Pero, además, se inicia la batalla ideológica. La batalla no era nueva ni mucho menos, pero, después de derrotados los franceses, había muchos miles de españoles que se habían aficionado a las armas. Campesinos que preferían recorrer el mundo a caballo saqueando lo que encontraran a destripar terrones. Sacerdotes que preferían dar tiros que bendiciones. Horteras que preferían estar al mando de una partida que detrás de un mostrador. La batalla ideológica, que anteriormente se dilucidaba en los periódicos, pasó a decidirse con arcabuces. ¿Quién puede contar el número de levantamientos y golpes de estado del siglo XIX español? Cuando decimos “guerra civil española” siempre nos referimos a la de 1936, pero toda la centuria decimonónica fue un conflicto civil ininterrumpido. De hecho, esa guerra, la del 36, no es sino la culminación de todas las anteriores.
La invasión napoleónica agrió la vida española, y aún no nos hemos recuperado del todo. Forjó ese estereotipo de español levantisco y revoltoso que antes no existía. Convirtió un país que era razonablemente rico en un país pobre (no estaría de más señalar que Cádiz, nuestra Cádiz, estaba considerada como la ciudad más próspera y rica del planeta, amén de la más culta y la más políglota; baste decir que se representaban regularmente obras de teatro en español, en francés y en italiano). Provocó – sigo hablando de la invasión franchuta - que la discusión política española se convirtiera en un diálogo siempre violento, y no sabemos qué despreciar más, si el vivan las caenas de las que podemos llamar derechas, o el trágala perro de las que podríamos llamar izquierdas.

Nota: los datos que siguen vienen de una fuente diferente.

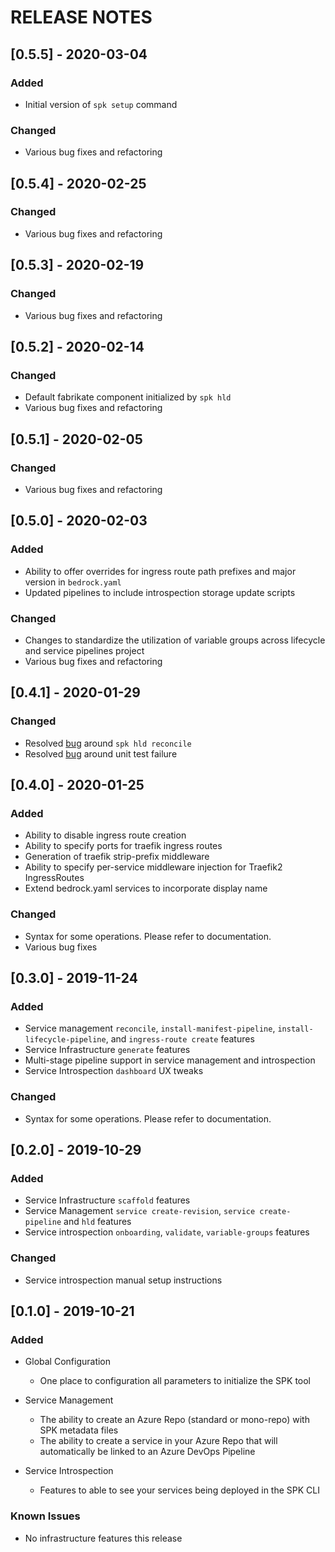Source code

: # RELEASE NOTES

## [0.5.5] - 2020-03-04

### Added

- Initial version of `spk setup` command

### Changed

- Various bug fixes and refactoring

## [0.5.4] - 2020-02-25

### Changed

- Various bug fixes and refactoring

## [0.5.3] - 2020-02-19

### Changed

- Various bug fixes and refactoring

## [0.5.2] - 2020-02-14

### Changed

- Default fabrikate component initialized by `spk hld`
- Various bug fixes and refactoring

## [0.5.1] - 2020-02-05

### Changed

- Various bug fixes and refactoring

## [0.5.0] - 2020-02-03

### Added

- Ability to offer overrides for ingress route path prefixes and major version
  in `bedrock.yaml`
- Updated pipelines to include introspection storage update scripts

### Changed

- Changes to standardize the utilization of variable groups across lifecycle and
  service pipelines project
- Various bug fixes and refactoring

## [0.4.1] - 2020-01-29

### Changed

- Resolved [bug](https://github.com/microsoft/bedrock/issues/916) around
  `spk hld reconcile`
- Resolved [bug](https://github.com/microsoft/bedrock/issues/905) around unit
  test failure

## [0.4.0] - 2020-01-25

### Added

- Ability to disable ingress route creation
- Ability to specify ports for traefik ingress routes
- Generation of traefik strip-prefix middleware
- Ability to specify per-service middleware injection for Traefik2 IngressRoutes
- Extend bedrock.yaml services to incorporate display name

### Changed

- Syntax for some operations. Please refer to documentation.
- Various bug fixes

## [0.3.0] - 2019-11-24

### Added

- Service management `reconcile`, `install-manifest-pipeline`,
  `install-lifecycle-pipeline`, and `ingress-route create` features
- Service Infrastructure `generate` features
- Multi-stage pipeline support in service management and introspection
- Service Introspection `dashboard` UX tweaks

### Changed

- Syntax for some operations. Please refer to documentation.

## [0.2.0] - 2019-10-29

### Added

- Service Infrastructure `scaffold` features
- Service Management `service create-revision`, `service create-pipeline` and
  `hld` features
- Service introspection `onboarding`, `validate`, `variable-groups` features

### Changed

- Service introspection manual setup instructions

## [0.1.0] - 2019-10-21

### Added

- Global Configuration

  - One place to configuration all parameters to initialize the SPK tool

- Service Management

  - The ability to create an Azure Repo (standard or mono-repo) with SPK
    metadata files
  - The ability to create a service in your Azure Repo that will automatically
    be linked to an Azure DevOps Pipeline

- Service Introspection

  - Features to able to see your services being deployed in the SPK CLI

### Known Issues

- No infrastructure features this release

¿Cómo habría sido, pues, España si Napoleón no nos hubiera invadido? Pues muy diferente. Me gusta pensar que hubiéramos tenido un desarrollo similar al de Inglaterra, con monarquía constitucional y moderación mayoritaria, con conflictos sociales pero sin llegar a revueltas al estilo francés o italiano, con economía próspera y clase media fuerte. Un país, en suma, más tranquilo, el que preconizaban Jovellanos y Cadalso, eso que a veces se llama “la tercera vía” de la historia de España; sin gritos, sin golpes en la mesa, sin camarillas y sin pronunciamientos de uno u otro lado.
Vamos, una cucada de país. ¡Puto Napoleón!